The treatment for MA still remains controversial. For lung metastases, lung surgery with radical resection remains the main treatment option, and the role of chemotherapy and radiotherapy has yet to be specified. Based on data from case series and small-scale studies, chemotherapy is the treatment of choice when radical resection cannot be achieved. There is no standard chemotherapy regimen that can be recommended for patients with unresectable metastases.
About 50 cases of cytotoxic treatment of MA have been reported, though their outcomes varied (14). Therapy with cyclophosphamide, methotrexate, and 5-FU yielded passable results in a patient with lung metastases that recurred nine years after initial therapy. Gall et al. noted clinical improvement for long periods of time but no objective response (15). Another study noted partial response after 13 cycles of a combination of cisplatin and cyclophosphamide to treat lung metastases (11). Other drugs also had an effect (reducing the tumor size and alleviating symptoms), including vinblastine, bleomycin, paclitaxel, topotecan, and carboplatin (10,15–18). Based on the tumor spread in the current case and the desire for a more aggressive approach, a cisplatin-containing doublet as has been described in other studies (16,19) was chosen. Unfortunately, the current patient was unable to complete a regimen of 4 cycles with cisplatin and 5-FU due to severe myelosuppression, thus hampering adequate treatment and evaluation of its outcomes.

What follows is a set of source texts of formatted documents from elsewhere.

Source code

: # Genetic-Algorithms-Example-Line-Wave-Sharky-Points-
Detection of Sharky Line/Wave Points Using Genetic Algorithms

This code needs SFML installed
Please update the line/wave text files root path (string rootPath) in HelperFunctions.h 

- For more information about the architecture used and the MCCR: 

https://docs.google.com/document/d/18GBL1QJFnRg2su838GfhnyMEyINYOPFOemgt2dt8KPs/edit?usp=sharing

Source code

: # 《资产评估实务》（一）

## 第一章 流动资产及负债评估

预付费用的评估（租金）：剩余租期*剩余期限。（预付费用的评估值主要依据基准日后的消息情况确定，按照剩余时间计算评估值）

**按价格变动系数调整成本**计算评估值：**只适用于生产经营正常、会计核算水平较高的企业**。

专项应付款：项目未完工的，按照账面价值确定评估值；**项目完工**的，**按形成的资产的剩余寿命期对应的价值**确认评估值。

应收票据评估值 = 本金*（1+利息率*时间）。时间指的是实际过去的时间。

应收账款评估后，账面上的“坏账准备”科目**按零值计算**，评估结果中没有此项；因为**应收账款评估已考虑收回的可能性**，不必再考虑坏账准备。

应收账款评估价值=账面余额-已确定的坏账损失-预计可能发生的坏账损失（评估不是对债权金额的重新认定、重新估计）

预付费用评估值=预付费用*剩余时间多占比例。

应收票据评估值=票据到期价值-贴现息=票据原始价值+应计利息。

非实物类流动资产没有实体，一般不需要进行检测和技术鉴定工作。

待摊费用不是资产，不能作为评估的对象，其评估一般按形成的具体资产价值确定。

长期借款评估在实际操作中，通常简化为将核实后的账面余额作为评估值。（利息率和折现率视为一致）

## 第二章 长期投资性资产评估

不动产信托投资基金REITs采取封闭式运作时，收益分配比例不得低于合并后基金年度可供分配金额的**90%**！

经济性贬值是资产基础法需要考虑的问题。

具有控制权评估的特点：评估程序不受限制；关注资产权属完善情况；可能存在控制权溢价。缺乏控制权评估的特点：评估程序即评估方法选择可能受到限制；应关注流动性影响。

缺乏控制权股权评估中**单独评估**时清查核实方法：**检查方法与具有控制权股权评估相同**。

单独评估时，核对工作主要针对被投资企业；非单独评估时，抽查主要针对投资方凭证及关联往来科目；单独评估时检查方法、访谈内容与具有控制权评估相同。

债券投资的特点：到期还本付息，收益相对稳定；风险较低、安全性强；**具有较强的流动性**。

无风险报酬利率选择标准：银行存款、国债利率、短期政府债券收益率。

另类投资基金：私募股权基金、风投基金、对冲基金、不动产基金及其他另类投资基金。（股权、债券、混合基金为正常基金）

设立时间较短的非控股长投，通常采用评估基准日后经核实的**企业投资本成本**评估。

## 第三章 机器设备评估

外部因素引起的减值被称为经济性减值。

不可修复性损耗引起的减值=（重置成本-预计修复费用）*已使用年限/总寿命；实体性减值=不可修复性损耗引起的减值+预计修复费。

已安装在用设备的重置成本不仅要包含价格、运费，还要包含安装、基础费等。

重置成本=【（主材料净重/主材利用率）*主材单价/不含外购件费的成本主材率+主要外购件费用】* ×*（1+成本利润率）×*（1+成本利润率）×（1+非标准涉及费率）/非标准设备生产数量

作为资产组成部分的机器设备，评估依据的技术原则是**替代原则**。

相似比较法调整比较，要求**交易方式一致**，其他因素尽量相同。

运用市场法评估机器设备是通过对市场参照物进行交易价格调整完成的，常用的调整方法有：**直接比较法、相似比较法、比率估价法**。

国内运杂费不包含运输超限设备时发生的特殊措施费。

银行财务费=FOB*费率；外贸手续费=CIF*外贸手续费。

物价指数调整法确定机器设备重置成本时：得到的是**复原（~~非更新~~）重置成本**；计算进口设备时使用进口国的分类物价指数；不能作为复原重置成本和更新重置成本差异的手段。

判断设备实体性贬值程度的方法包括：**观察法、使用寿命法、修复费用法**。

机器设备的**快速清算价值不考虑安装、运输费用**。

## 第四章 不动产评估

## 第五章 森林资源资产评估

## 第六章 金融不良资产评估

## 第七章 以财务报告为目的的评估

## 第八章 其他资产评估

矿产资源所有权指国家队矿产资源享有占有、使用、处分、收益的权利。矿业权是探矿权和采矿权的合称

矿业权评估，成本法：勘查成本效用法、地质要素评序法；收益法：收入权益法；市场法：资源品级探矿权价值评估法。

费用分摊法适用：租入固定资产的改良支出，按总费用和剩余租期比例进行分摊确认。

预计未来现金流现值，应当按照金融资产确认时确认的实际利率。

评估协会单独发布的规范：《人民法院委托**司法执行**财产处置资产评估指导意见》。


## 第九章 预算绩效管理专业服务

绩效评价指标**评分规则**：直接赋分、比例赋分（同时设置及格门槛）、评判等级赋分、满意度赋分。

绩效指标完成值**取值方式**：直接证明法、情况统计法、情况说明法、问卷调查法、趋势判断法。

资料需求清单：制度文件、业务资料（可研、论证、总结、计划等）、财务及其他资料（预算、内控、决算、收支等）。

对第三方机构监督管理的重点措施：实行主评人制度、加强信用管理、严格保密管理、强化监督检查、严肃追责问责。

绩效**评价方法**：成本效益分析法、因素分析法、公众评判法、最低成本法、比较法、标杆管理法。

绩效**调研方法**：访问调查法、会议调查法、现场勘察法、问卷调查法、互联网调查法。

In conclusion, the current case represents the classical course of a rare disease, which in this instance involved the common presentation of MA. This case is a valid incidence of MA based on the typical histology, findings from a lung biopsy, the immunohistochemical profile of the tumor, the typical clinical features, and a history of a previous primary disease. This is important since most reports describing what was thought to be MA have in fact identified it as some other malignant entity instead.